しびれを「心因性」で片づけないために。感覚・行動・感情・認知から見る評価の視点

しびれを、神経の入力だけで見ない

しびれ感は、侵害受容だけで説明できるとは限りません。感覚、動きや回避行動、不安や感情、しびれに対する考え方まで合わせて見ると、評価の幅が広がります。
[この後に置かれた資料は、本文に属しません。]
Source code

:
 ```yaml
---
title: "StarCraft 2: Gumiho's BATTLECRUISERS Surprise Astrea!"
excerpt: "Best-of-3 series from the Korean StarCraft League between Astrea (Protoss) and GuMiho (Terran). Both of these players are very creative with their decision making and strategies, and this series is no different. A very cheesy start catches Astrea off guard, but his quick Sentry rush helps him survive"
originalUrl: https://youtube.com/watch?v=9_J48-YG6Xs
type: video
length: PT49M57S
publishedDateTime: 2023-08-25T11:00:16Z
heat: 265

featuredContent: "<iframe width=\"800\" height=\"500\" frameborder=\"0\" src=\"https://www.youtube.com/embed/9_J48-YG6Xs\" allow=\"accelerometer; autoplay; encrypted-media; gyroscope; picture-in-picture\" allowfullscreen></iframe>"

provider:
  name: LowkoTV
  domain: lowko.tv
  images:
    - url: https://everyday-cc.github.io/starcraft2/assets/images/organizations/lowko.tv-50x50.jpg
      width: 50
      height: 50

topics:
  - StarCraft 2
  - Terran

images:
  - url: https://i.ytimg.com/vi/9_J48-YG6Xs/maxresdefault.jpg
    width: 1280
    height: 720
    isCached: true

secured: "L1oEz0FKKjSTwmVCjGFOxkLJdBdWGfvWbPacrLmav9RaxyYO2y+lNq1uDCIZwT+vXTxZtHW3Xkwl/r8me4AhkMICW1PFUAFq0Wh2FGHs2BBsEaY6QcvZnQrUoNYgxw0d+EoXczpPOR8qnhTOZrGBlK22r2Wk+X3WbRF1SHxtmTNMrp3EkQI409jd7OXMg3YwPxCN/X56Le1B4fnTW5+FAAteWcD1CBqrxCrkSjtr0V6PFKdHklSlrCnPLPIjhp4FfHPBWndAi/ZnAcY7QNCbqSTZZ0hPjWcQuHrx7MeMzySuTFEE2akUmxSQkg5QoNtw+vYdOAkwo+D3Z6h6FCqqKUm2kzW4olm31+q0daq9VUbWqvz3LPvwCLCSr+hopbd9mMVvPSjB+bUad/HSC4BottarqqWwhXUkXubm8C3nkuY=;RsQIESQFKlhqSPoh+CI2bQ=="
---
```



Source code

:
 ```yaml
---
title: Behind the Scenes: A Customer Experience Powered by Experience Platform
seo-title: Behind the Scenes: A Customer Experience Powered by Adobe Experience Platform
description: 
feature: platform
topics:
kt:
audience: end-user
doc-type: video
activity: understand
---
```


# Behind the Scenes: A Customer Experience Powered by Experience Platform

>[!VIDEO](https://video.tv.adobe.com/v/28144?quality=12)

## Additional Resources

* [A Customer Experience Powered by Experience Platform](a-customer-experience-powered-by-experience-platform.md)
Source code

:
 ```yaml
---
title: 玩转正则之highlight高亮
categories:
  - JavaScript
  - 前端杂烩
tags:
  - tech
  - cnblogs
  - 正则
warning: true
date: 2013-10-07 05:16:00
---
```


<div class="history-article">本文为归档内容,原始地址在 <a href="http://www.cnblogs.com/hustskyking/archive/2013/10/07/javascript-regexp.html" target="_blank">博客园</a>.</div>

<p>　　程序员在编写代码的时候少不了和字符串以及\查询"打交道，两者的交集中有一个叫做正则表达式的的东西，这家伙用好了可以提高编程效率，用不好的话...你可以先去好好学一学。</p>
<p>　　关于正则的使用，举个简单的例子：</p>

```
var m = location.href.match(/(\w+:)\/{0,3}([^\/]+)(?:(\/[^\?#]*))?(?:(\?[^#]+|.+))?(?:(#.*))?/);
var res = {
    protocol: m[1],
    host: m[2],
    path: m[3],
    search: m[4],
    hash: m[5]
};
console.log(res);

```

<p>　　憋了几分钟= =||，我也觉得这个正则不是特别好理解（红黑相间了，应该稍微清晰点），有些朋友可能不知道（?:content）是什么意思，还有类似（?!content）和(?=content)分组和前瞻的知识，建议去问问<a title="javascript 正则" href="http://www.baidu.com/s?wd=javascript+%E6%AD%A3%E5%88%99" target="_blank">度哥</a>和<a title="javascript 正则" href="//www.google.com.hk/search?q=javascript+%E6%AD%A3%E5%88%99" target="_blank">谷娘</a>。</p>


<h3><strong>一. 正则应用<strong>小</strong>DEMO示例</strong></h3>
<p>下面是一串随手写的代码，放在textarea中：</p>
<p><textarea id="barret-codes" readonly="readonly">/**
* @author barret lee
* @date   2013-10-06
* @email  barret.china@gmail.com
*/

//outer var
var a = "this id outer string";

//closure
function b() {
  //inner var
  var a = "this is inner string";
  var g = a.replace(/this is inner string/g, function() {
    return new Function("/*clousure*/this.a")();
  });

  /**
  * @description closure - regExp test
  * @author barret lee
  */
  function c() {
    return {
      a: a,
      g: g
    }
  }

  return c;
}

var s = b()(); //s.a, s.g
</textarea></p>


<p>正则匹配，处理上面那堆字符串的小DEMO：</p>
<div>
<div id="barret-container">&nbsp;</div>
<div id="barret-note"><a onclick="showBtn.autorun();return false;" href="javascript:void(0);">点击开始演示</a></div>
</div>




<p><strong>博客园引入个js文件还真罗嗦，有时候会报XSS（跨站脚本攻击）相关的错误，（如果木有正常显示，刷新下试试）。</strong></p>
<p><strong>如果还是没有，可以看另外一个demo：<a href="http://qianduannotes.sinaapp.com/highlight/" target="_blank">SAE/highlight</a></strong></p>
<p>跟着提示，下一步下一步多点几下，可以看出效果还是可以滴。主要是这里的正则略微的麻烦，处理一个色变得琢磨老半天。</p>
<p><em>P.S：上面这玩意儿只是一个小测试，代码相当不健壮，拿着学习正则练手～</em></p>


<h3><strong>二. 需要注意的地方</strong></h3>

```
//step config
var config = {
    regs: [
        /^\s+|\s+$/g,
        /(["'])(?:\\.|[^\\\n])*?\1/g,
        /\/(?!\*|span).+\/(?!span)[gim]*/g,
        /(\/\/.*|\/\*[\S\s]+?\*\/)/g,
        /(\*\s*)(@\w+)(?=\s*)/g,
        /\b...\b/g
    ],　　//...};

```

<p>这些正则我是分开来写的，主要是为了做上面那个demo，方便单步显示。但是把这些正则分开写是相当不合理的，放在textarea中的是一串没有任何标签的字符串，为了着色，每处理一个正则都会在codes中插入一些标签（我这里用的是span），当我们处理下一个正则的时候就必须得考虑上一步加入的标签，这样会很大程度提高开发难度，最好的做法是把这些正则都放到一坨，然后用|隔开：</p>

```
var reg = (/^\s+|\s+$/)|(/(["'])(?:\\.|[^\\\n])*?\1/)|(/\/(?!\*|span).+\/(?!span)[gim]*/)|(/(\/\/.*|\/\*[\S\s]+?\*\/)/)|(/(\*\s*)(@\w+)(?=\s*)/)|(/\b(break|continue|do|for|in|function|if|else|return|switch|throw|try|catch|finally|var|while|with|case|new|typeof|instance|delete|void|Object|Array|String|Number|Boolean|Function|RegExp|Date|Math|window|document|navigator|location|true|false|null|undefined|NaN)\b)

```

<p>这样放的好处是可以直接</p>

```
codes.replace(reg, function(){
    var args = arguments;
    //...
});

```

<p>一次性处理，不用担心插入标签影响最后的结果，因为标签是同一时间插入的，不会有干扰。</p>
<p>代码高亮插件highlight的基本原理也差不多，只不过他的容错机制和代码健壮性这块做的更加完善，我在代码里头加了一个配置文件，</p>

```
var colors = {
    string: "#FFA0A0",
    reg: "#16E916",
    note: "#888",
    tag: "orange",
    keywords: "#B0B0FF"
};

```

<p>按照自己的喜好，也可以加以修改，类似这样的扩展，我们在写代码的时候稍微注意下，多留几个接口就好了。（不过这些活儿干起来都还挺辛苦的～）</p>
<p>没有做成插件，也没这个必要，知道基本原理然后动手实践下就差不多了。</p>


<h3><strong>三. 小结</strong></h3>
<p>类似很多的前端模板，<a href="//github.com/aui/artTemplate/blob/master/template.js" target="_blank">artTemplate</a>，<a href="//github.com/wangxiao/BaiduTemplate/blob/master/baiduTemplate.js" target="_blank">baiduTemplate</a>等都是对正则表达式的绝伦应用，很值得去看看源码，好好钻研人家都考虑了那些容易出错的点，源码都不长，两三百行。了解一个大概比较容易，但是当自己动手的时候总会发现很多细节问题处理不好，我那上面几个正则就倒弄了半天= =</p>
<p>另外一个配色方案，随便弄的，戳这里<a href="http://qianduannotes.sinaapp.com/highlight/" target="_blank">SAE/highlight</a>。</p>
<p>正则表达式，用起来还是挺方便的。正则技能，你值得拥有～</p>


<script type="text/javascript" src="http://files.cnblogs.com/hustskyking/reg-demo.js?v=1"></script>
「神経の異常が見つからない=心因性」と片づけない。しびれ感も痛みと同じように、身体と脳、行動、感情、認知が重なって生まれる体験として見る必要があります。

しびれを訴える方に対して、僕たちはまず神経の評価を考えます。

どこにしびれが出るのか。感覚低下はあるのか。筋力低下はあるのか。反射はどうか。神経根なのか、末梢神経なのか。

これはもちろん大事です。

ただ、そこで所見がはっきりしない時に、すぐ「心因性ですね」と片づけてしまうのは危ういと思っています。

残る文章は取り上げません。